Theresa May and the Social Enterprise Summit

Theresa May MP really does shoes well! When she came to our ACEVO brainstorm with Francis Maude MP recently she had splendid bright red ones. Yesterday we held a breakfast meeting with her and key members at ACEVO'S offices. She was in more sombre black mode yesterday, but equally as elegant.

I must admit to liking her a lot. Real engagement with members and a commitment to radical reforms in DWP to raise the delivery role of the third sector. She has said she is particularly interested in how to encourage third sector consortia to bid big scale. And she is ably supported by the admirable David Freud, soon to be enobled and join the Conservative Front Bench.

Its nostalgia day for me. ACEVO has its first trade union General Secretary join as a member....(Michael Leahy OBE). He is the General Secretary of Community. We will be doing some work with them as they are keen to develop their links with the third sector.
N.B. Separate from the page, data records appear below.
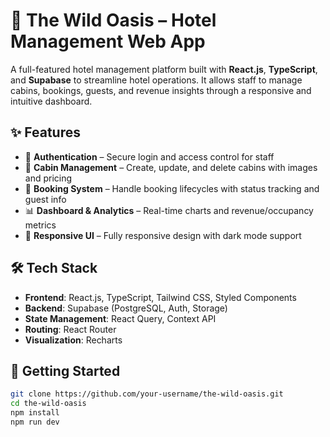 # 🌴 The Wild Oasis – Hotel Management Web App

A full-featured hotel management platform built with **React.js**, **TypeScript**, and **Supabase** to streamline hotel operations. It allows staff to manage cabins, bookings, guests, and revenue insights through a responsive and intuitive dashboard.

## ✨ Features

- 🔐 **Authentication** – Secure login and access control for staff
- 🏡 **Cabin Management** – Create, update, and delete cabins with images and pricing
- 📆 **Booking System** – Handle booking lifecycles with status tracking and guest info
- 📊 **Dashboard & Analytics** – Real-time charts and revenue/occupancy metrics
- 🌙 **Responsive UI** – Fully responsive design with dark mode support

## 🛠 Tech Stack

- **Frontend**: React.js, TypeScript, Tailwind CSS, Styled Components
- **Backend**: Supabase (PostgreSQL, Auth, Storage)
- **State Management**: React Query, Context API
- **Routing**: React Router
- **Visualization**: Recharts

## 🚀 Getting Started

```bash
git clone https://github.com/your-username/the-wild-oasis.git
cd the-wild-oasis
npm install
npm run dev
```
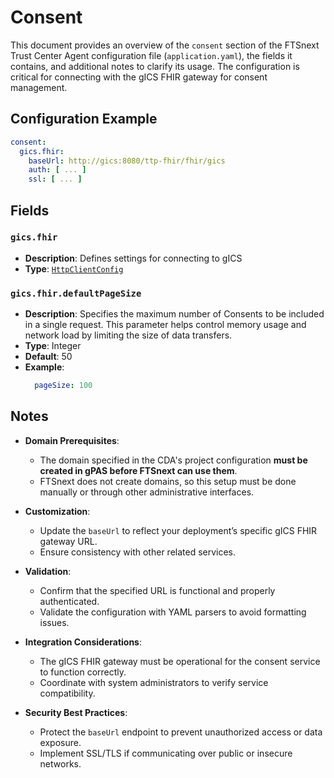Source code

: # Consent <Badge type="tip" text="Trust Center Agent" /> <Badge type="warning" text="Since 5.0" />

This document provides an overview of the `consent` section of the FTSnext
Trust Center Agent configuration file (`application.yaml`), the fields it contains, and
additional notes to clarify its usage.
The configuration is critical for connecting with the gICS FHIR gateway for consent
management.

## Configuration Example

```yaml
consent:
  gics.fhir:
    baseUrl: http://gics:8080/ttp-fhir/fhir/gics
    auth: [ ... ]
    ssl: [ ... ]
```

## Fields

### `gics.fhir` <Badge type="warning" text="Since 5.0" />

* **Description**: Defines settings for connecting to gICS
* **Type**: [`HttpClientConfig`](../types/HttpClientConfig)

### `gics.fhir.defaultPageSize` <Badge type="tip" text="Optional" /> <Badge type="warning" text="Since 5.0" />

* **Description**: Specifies the maximum number of Consents to be included in a single request.
  This parameter helps control memory usage and network load by limiting the size of data transfers.
* **Type**: Integer
* **Default**: 50
* **Example**:
  ```yaml
    pageSize: 100
  ```

## Notes

* **Domain Prerequisites**:
  * The domain specified in the CDA's project configuration **must be created in gPAS before
    FTSnext can use them**.
  * FTSnext does not create domains, so this setup must be done manually
    or through other administrative interfaces.

* **Customization**:
  * Update the `baseUrl` to reflect your deployment’s specific gICS FHIR gateway URL.
  * Ensure consistency with other related services.

* **Validation**:
  * Confirm that the specified URL is functional and properly authenticated.
  * Validate the configuration with YAML parsers to avoid formatting issues.

* **Integration Considerations**:
  * The gICS FHIR gateway must be operational for the consent service to function correctly.
  * Coordinate with system administrators to verify service compatibility.

* **Security Best Practices**:
  * Protect the `baseUrl` endpoint to prevent unauthorized access or data exposure.
  * Implement SSL/TLS if communicating over public or insecure networks.
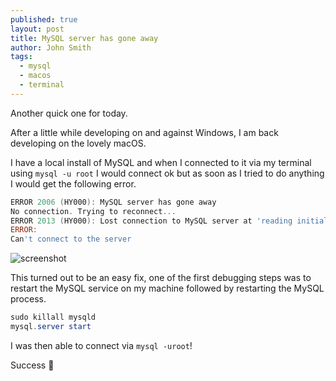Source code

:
 ```yaml
---
published: true
layout: post
title: MySQL server has gone away
author: John Smith
tags:
  - mysql
  - macos
  - terminal
---
```

Another quick one for today.

After a little while developing on and against Windows, I am back developing on the lovely macOS.

I have a local install of MySQL and when I connected to it via my terminal using `mysql -u root` I would connect ok but as soon as I tried to do anything I would get the following error.


```powershell
ERROR 2006 (HY000): MySQL server has gone away
No connection. Trying to reconnect...
ERROR 2013 (HY000): Lost connection to MySQL server at 'reading initial communication packet', system error: 102
ERROR:
Can't connect to the server
```

![screenshot](https://i.imgur.com/GZILrCL.png)

This turned out to be an easy fix, one of the first debugging steps was to restart the MySQL service on my machine followed by restarting the MySQL process.

```powershell
sudo killall mysqld
mysql.server start
```

I was then able to connect via `mysql -uroot`!

Success 🎉

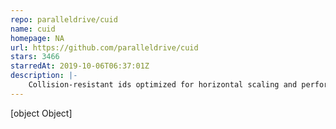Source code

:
 ```yaml
---
repo: paralleldrive/cuid
name: cuid
homepage: NA
url: https://github.com/paralleldrive/cuid
stars: 3466
starredAt: 2019-10-06T06:37:01Z
description: |-
    Collision-resistant ids optimized for horizontal scaling and performance.
---
```


[object Object]
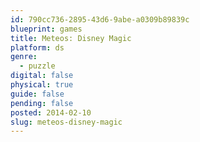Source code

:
 ```yaml
---
id: 790cc736-2895-43d6-9abe-a0309b89839c
blueprint: games
title: Meteos: Disney Magic
platform: ds
genre:
  - puzzle
digital: false
physical: true
guide: false
pending: false
posted: 2014-02-10
slug: meteos-disney-magic
---
```

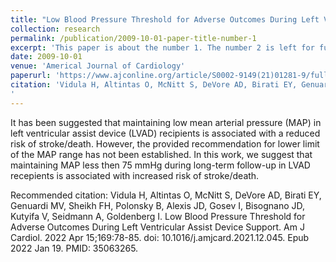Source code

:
 ```yaml
---
title: "Low Blood Pressure Threshold for Adverse Outcomes During Left Ventricular Assist Device Support"
collection: research
permalink: /publication/2009-10-01-paper-title-number-1
excerpt: 'This paper is about the number 1. The number 2 is left for future work.'
date: 2009-10-01
venue: 'Americal Journal of Cardiology'
paperurl: 'https://www.ajconline.org/article/S0002-9149(21)01281-9/fulltext'
citation: 'Vidula H, Altintas O, McNitt S, DeVore AD, Birati EY, Genuardi MV, Sheikh FH, Polonsky B, Alexis JD, Gosev I, Bisognano JD, Kutyifa V, Seidmann A, Goldenberg I. Low Blood Pressure Threshold for Adverse Outcomes During Left Ventricular Assist Device Support. Am J Cardiol. 2022 Apr 15;169:78-85. doi: 10.1016/j.amjcard.2021.12.045. Epub 2022 Jan 19. PMID: 35063265.
'
---
```

It has been suggested that maintaining low mean arterial pressure (MAP) in left ventricular assist device (LVAD) recipients is associated with a reduced risk of stroke/death.
However, the provided recommendation for lower limit of the MAP range has not been established.
In this work, we suggest that maintaining MAP less then 75 mmHg during long-term follow-up in LVAD recepients is associated with increased risk of stroke/death.


Recommended citation: Vidula H, Altintas O, McNitt S, DeVore AD, Birati EY, Genuardi MV, Sheikh FH, Polonsky B, Alexis JD, Gosev I, Bisognano JD, Kutyifa V, Seidmann A, Goldenberg I. Low Blood Pressure Threshold for Adverse Outcomes During Left Ventricular Assist Device Support. Am J Cardiol. 2022 Apr 15;169:78-85. doi: 10.1016/j.amjcard.2021.12.045. Epub 2022 Jan 19. PMID: 35063265.
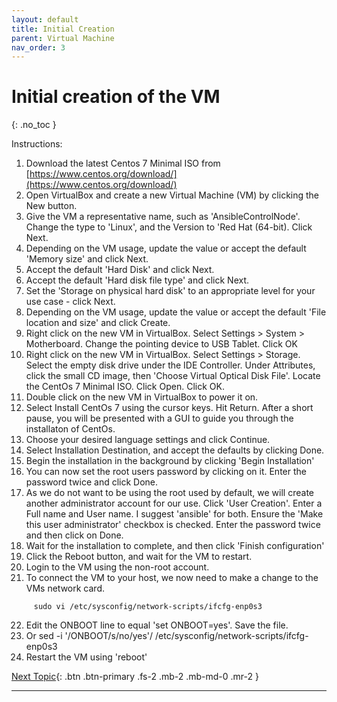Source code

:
 ```yaml
---
layout: default
title: Initial Creation
parent: Virtual Machine
nav_order: 3
---
```


# Initial creation of the VM
{: .no_toc }

Instructions:
 1. Download the latest Centos 7 Minimal ISO from [https://www.centos.org/download/](https://www.centos.org/download/)
 2. Open VirtualBox and create a new Virtual Machine (VM) by clicking the New button.
 3. Give the VM a representative name, such as 'AnsibleControlNode'.  Change the type to 'Linux', and the Version to 'Red Hat (64-bit).  Click Next.
 4. Depending on the VM usage, update the value or accept the default 'Memory size' and click Next.
 5. Accept the default 'Hard Disk' and click Next.
 6. Accept the default 'Hard disk file type' and click Next.
 7. Set the 'Storage on physical hard disk' to an appropriate level for your use case - click Next.
 8. Depending on the VM usage, update the value or accept the default 'File location and size' and click Create.
 9. Right click on the new VM in VirtualBox.  Select Settings > System > Motherboard.  Change the pointing device to USB Tablet.  Click OK
 10. Right click on the new VM in VirtualBox.  Select Settings > Storage.  Select the empty disk drive under the IDE Controller.  Under Attributes, click the small CD image, then 'Choose Virtual Optical Disk File'.  Locate the CentOs 7 Minimal ISO.  Click Open.  Click OK.
 11. Double click on the new VM in VirtualBox to power it on.
 12. Select Install CentOs 7 using the cursor keys.  Hit Return.  After a short pause, you will be presented with a GUI to guide you through the installaton of CentOs.
 13. Choose your desired language settings and click Continue.
 14. Select Installation Destination, and accept the defaults by clicking Done.
 15. Begin the installation in the background by clicking 'Begin Installation'
 16. You can now set the root users password by clicking on it.  Enter the password twice and click Done.
 17. As we do not want to be using the root used by default, we will create another administrator account for our use. Click 'User Creation'.  Enter a Full name and User name.  I suggest 'ansible' for both.  Ensure the 'Make this user administrator' checkbox is checked.  Enter the password twice and then click on Done.
 18. Wait for the installation to complete, and then click 'Finish configuration'
 19. Click the Reboot button, and wait for the VM to restart.
 20. Login to the VM using the non-root account.
 21. To connect the VM to your host, we now need to make a change to the VMs network card.
```
     sudo vi /etc/sysconfig/network-scripts/ifcfg-enp0s3
```
 22. Edit the ONBOOT line to equal 'set ONBOOT=yes'.  Save the file.
 23. Or sed -i '/ONBOOT/s/no/yes'/ /etc/sysconfig/network-scripts/ifcfg-enp0s3
 24. Restart the VM using 'reboot'

[Next Topic](./port_forwarding.md){: .btn .btn-primary .fs-2 .mb-2 .mb-md-0 .mr-2 }

 ---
They have an entirely sensible and pragmatic approach to service delivery by the third sector. They believe it is good and helpful to people in our communites. I so wish the rest of the TUC would get to grips with this issue and stop trying to pretend we are just the same as the private sector. But perhaps this signals the start of a change in attitudes on that. There is a great article about this in The Guardian today. To read the article click here. My "coming and going" Deputy is to be credited for this triumph.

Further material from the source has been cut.